> **About this task**:
Please give the number of lines in the material below that contain "https", and provide nothing besides that number.
*** Given information Section Begins ***
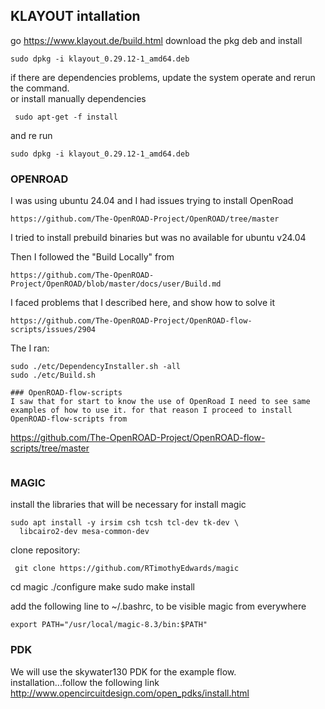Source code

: ## KLAYOUT intallation

go https://www.klayout.de/build.html download the pkg deb and install
```
sudo dpkg -i klayout_0.29.12-1_amd64.deb
```
if there are dependencies problems, update the system operate and rerun the command. \
or install manually dependencies
```
 sudo apt-get -f install
```
and re run 
```
sudo dpkg -i klayout_0.29.12-1_amd64.deb
```

### OPENROAD
I was using ubuntu 24.04 and I had issues trying to install OpenRoad
```
https://github.com/The-OpenROAD-Project/OpenROAD/tree/master
```

I tried to install prebuild binaries but was no available for ubuntu v24.04

Then I followed the "Build Locally" from
```
https://github.com/The-OpenROAD-Project/OpenROAD/blob/master/docs/user/Build.md
```
I faced problems that I described here, and show how to solve it
```
https://github.com/The-OpenROAD-Project/OpenROAD-flow-scripts/issues/2904
```

The I ran:
```
sudo ./etc/DependencyInstaller.sh -all
sudo ./etc/Build.sh

### OpenROAD-flow-scripts
I saw that for start to know the use of OpenRoad I need to see same examples of how to use it. for that reason I proceed to install OpenROAD-flow-scripts from
```
https://github.com/The-OpenROAD-Project/OpenROAD-flow-scripts/tree/master
```

```

### MAGIC

install the libraries that will be necessary for install magic
```
sudo apt install -y irsim csh tcsh tcl-dev tk-dev \
  libcairo2-dev mesa-common-dev
```
clone repository:
```
 git clone https://github.com/RTimothyEdwards/magic
```

cd magic
./configure 
make
sudo make install

add the following line to ~/.bashrc, to be visible magic from everywhere
```
export PATH="/usr/local/magic-8.3/bin:$PATH"
```

### PDK
We will use the skywater130 PDK for the example flow. \
installation...follow the following link \
http://www.opencircuitdesign.com/open_pdks/install.html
*** Given information Section Ends ***
> **Solved problem**:
6